▸ Exercise objective: Could you output only the lines from the one containing "## Partnering with Supportive Organizations" through the last line of the data, both included?

▸ Data to examine:
....

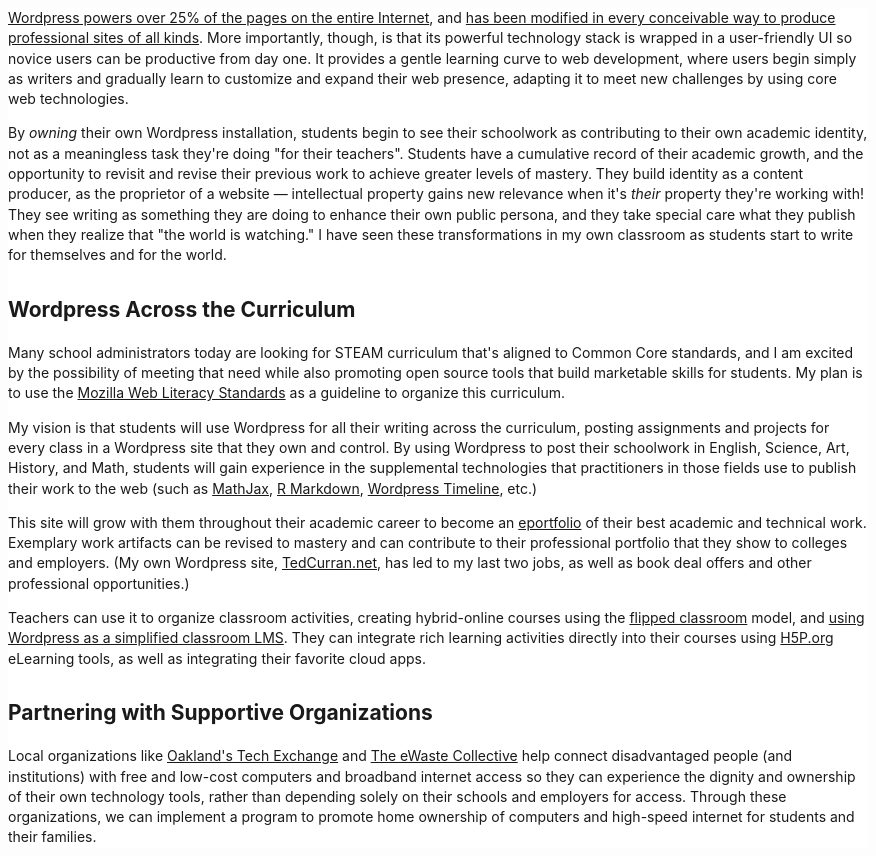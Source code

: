 [Wordpress powers over 25% of the pages on the entire Internet](https://venturebeat.com/2015/11/08/wordpress-now-powers-25-of-the-web/), and [has been modified in every conceivable way to produce professional sites of all kinds](http://www.wpbeginner.com/showcase/40-most-notable-big-name-brands-that-are-using-wordpress/). More importantly, though, is that its powerful technology stack is wrapped in a user-friendly UI so novice users can be productive from day one. It provides a gentle learning curve to web development, where users begin simply as writers and gradually learn to customize and expand their web presence, adapting it to meet new challenges by using core web technologies.

By *owning* their own Wordpress installation, students begin to see their schoolwork as contributing to their own academic identity, not as a meaningless task they're doing "for their teachers". Students have a cumulative record of their academic growth, and the opportunity to revisit and revise their previous work to achieve greater levels of mastery. They build identity as a content producer, as the proprietor of a website — intellectual property gains new relevance when it's *their* property they're working with! They see writing as something they are doing to enhance their own public persona, and they take special care what they publish when they realize that "the world is watching." I have seen these transformations in my own classroom as students start to write for themselves and for the world.

## Wordpress Across the Curriculum

Many school administrators today are looking for STEAM curriculum that's aligned to Common Core standards, and I am excited by the possibility of meeting that need while also promoting open source tools that build marketable skills for students. My plan is to use the [Mozilla Web Literacy Standards](https://learning.mozilla.org/en-US/web-literacy) as a guideline to organize this curriculum.

My vision is that students will use Wordpress for all their writing across the curriculum, posting assignments and projects for every class in a Wordpress site that they own and control. By using Wordpress to post their schoolwork in English, Science, Art, History, and Math, students will gain experience in the supplemental technologies that practitioners in those fields use to publish their work to the web (such as [MathJax](https://www.mathjax.org), [R Markdown](http://rmarkdown.rstudio.com), [Wordpress Timeline](http://www.wpbeginner.com/plugins/how-to-add-beautiful-event-timeline-in-wordpress/), etc.)

This site will grow with them throughout their academic career to become an [eportfolio](https://en.wikipedia.org/wiki/Electronic_portfolio) of their best academic and technical work. Exemplary work artifacts can be revised to mastery and can contribute to their professional portfolio that they show to colleges and employers. (My own Wordpress site, [TedCurran.net](https://tedcurran.net), has led to my last two jobs, as well as book deal offers and other professional opportunities.)

Teachers can use it to organize classroom activities, creating hybrid-online courses using the [flipped classroom](http://www.edudemic.com/guides/flipped-classrooms-guide/) model, and [using Wordpress as a simplified classroom LMS](https://www.elegantthemes.com/blog/tips-tricks/how-to-use-wordpress-as-a-learning-management-system). They can integrate rich learning activities directly into their courses using [H5P.org](http://h5p.org) eLearning tools, as well as integrating their favorite cloud apps.



## Partnering with Supportive Organizations

Local organizations like [Oakland's Tech Exchange](https://www.techexchange.org) and [The eWaste Collective](http://ewastecollective.org) help connect disadvantaged people (and institutions) with free and low-cost computers and broadband internet access so they can experience the dignity and ownership of their own technology tools, rather than depending solely on their schools and employers for access. Through these organizations, we can implement a program to promote home ownership of computers and high-speed internet for students and their families.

....

▸ Answer to the exercise:
## Partnering with Supportive Organizations

Local organizations like [Oakland's Tech Exchange](https://www.techexchange.org) and [The eWaste Collective](http://ewastecollective.org) help connect disadvantaged people (and institutions) with free and low-cost computers and broadband internet access so they can experience the dignity and ownership of their own technology tools, rather than depending solely on their schools and employers for access. Through these organizations, we can implement a program to promote home ownership of computers and high-speed internet for students and their families.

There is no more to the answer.